Love your post Nanette. I especially loved reading the part about your travel companion Gatsby. I “show” my dogs on a part-time basis so my dogs often get used to traveling so they can attend shows. It really is enjoyable to have a dog who is a great traveling companion. They can make life much more enjoyable.
Also, great piece about networking. That is something I am new to and just getting started. I look forward to networking with as many people as I can.
Thanks so much for taking the time to stop in, read and comment, Sherida. So many people misunderstand how to network effectively. If you show up to an event with the attitude of figuring out how you can help others – while focusing your efforts on the the people in the best position to forward your aims – you’ll likely be amazed at how productive this time and money spend becomes. It’s also nice to meet a fellow dog lover :-).
Hitting the road with Gatsby sounds like it was fun. So sorry to hear of your loss. You made some great points about networking, which has changed my perspective. I’ve shied away from it in the past, but think I will make it a point to do more of it in the new year.
Thanks for taking the time to comment, Stacey. Networking is a lot of fun (and lucrative) when done right. Unfortunately, most of what’s being done (and taught) on this front is ineffective and frustrating. Hope you enjoy trying it with a different twist.
Loved that you traveled with your dog. I lost my golden retriever a year and a half ago & miss him every day.
The first time I went to a business event, I was still living on the island of Kaua`i so the cost was more than I had wanted to spend when you included the airfare. However, I went.
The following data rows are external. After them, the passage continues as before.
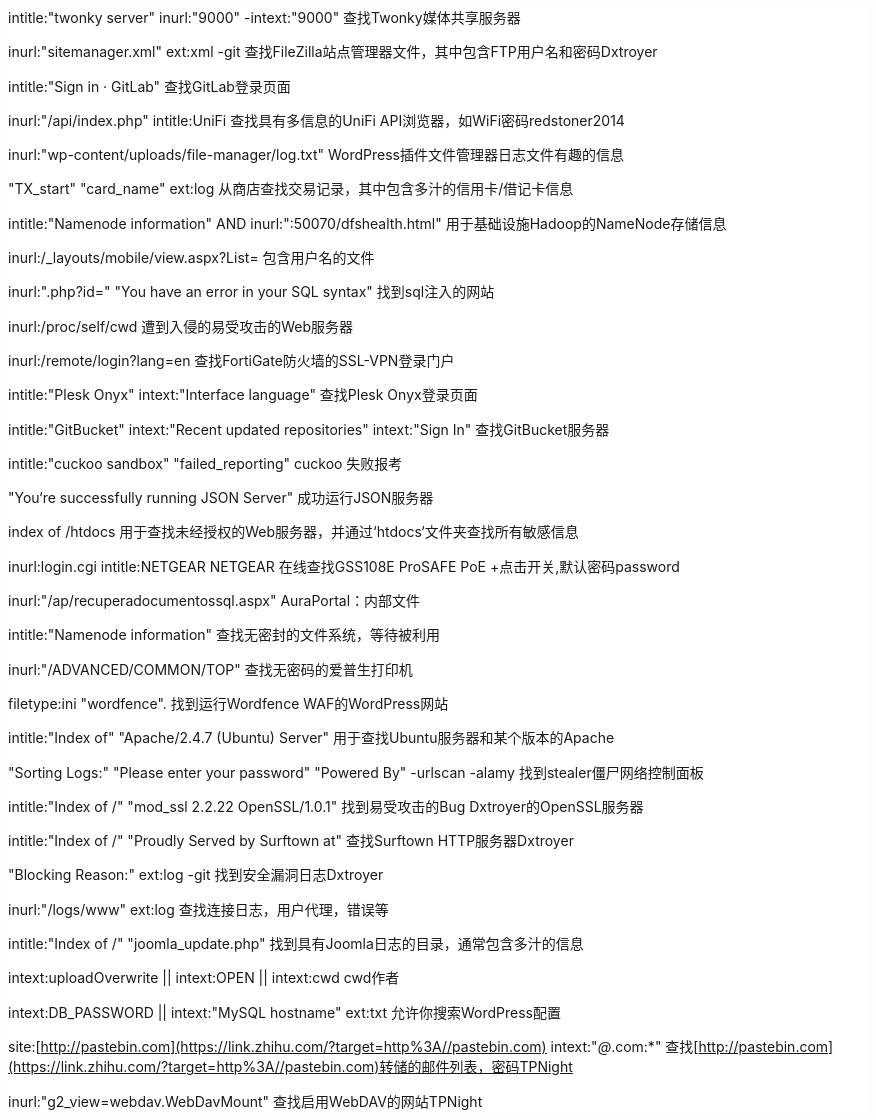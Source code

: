 intitle:"twonky server" inurl:"9000" -intext:"9000" 查找Twonky媒体共享服务器

inurl:"sitemanager.xml" ext:xml -git 查找FileZilla站点管理器文件，其中包含FTP用户名和密码Dxtroyer

intitle:"Sign in · GitLab" 查找GitLab登录页面

inurl:"/api/index.php" intitle:UniFi 查找具有多信息的UniFi API浏览器，如WiFi密码redstoner2014

inurl:"wp-content/uploads/file-manager/log.txt" WordPress插件文件管理器日志文件有趣的信息

"TX_start" "card_name" ext:log 从商店查找交易记录，其中包含多汁的信用卡/借记卡信息

intitle:"Namenode information" AND inurl:":50070/dfshealth.html" 用于基础设施Hadoop的NameNode存储信息

inurl:/_layouts/mobile/view.aspx?List= 包含用户名的文件

inurl:".php?id=" "You have an error in your SQL syntax" 找到sql注入的网站

inurl:/proc/self/cwd 遭到入侵的易受攻击的Web服务器

inurl:/remote/login?lang=en 查找FortiGate防火墙的SSL-VPN登录门户

intitle:"Plesk Onyx" intext:"Interface language" 查找Plesk Onyx登录页面

intitle:"GitBucket" intext:"Recent updated repositories" intext:"Sign In" 查找GitBucket服务器

intitle:"cuckoo sandbox" "failed_reporting" cuckoo 失败报考

"You‘re successfully running JSON Server" 成功运行JSON服务器

index of /htdocs 用于查找未经授权的Web服务器，并通过‘htdocs‘文件夹查找所有敏感信息

inurl:login.cgi intitle:NETGEAR NETGEAR 在线查找GSS108E ProSAFE PoE +点击开关,默认密码password

inurl:"/ap/recuperadocumentossql.aspx" AuraPortal：内部文件

intitle:"Namenode information" 查找无密封的文件系统，等待被利用

inurl:"/ADVANCED/COMMON/TOP" 查找无密码的爱普生打印机

filetype:ini "wordfence". 找到运行Wordfence WAF的WordPress网站

intitle:"Index of" "Apache/2.4.7 (Ubuntu) Server" 用于查找Ubuntu服务器和某个版本的Apache

"Sorting Logs:" "Please enter your password" "Powered By" -urlscan -alamy 找到stealer僵尸网络控制面板

intitle:"Index of /" "mod_ssl 2.2.22 OpenSSL/1.0.1" 找到易受攻击的Bug Dxtroyer的OpenSSL服务器

intitle:"Index of /" "Proudly Served by Surftown at" 查找Surftown HTTP服务器Dxtroyer

"Blocking Reason:" ext:log -git 找到安全漏洞日志Dxtroyer

inurl:"/logs/www" ext:log 查找连接日志，用户代理，错误等

intitle:"Index of /" "joomla_update.php" 找到具有Joomla日志的目录，通常包含多汁的信息

intext:uploadOverwrite || intext:OPEN || intext:cwd cwd作者

intext:DB_PASSWORD || intext:"MySQL hostname" ext:txt 允许你搜索WordPress配置

site:[http://pastebin.com](https://link.zhihu.com/?target=http%3A//pastebin.com) intext:"*@*.com:*" 查找[http://pastebin.com](https://link.zhihu.com/?target=http%3A//pastebin.com)转储的邮件列表，密码TPNight

inurl:"g2_view=webdav.WebDavMount" 查找启用WebDAV的网站TPNight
Today, I still have friends that I met at that event & stay connected to. This coming week I’m heading to an event in San Diego (I now live back in CO) and I will be presenting a TED-style talk there. I love public speaking!
So glad you’ve found public speaking to be fun too, Debra. I supposed it’s all in how you do it. Sorry to hear of your loss with your Golden Retriever. It’s hard to lose those animals that touch your soul so deeply. Gatsby and I traveled a lot together for horse related activities and errands, but I never did take him on a (white collar) business trip. He would have been a great sidekick, though, with today’s proliferation of pet friendly accommodations.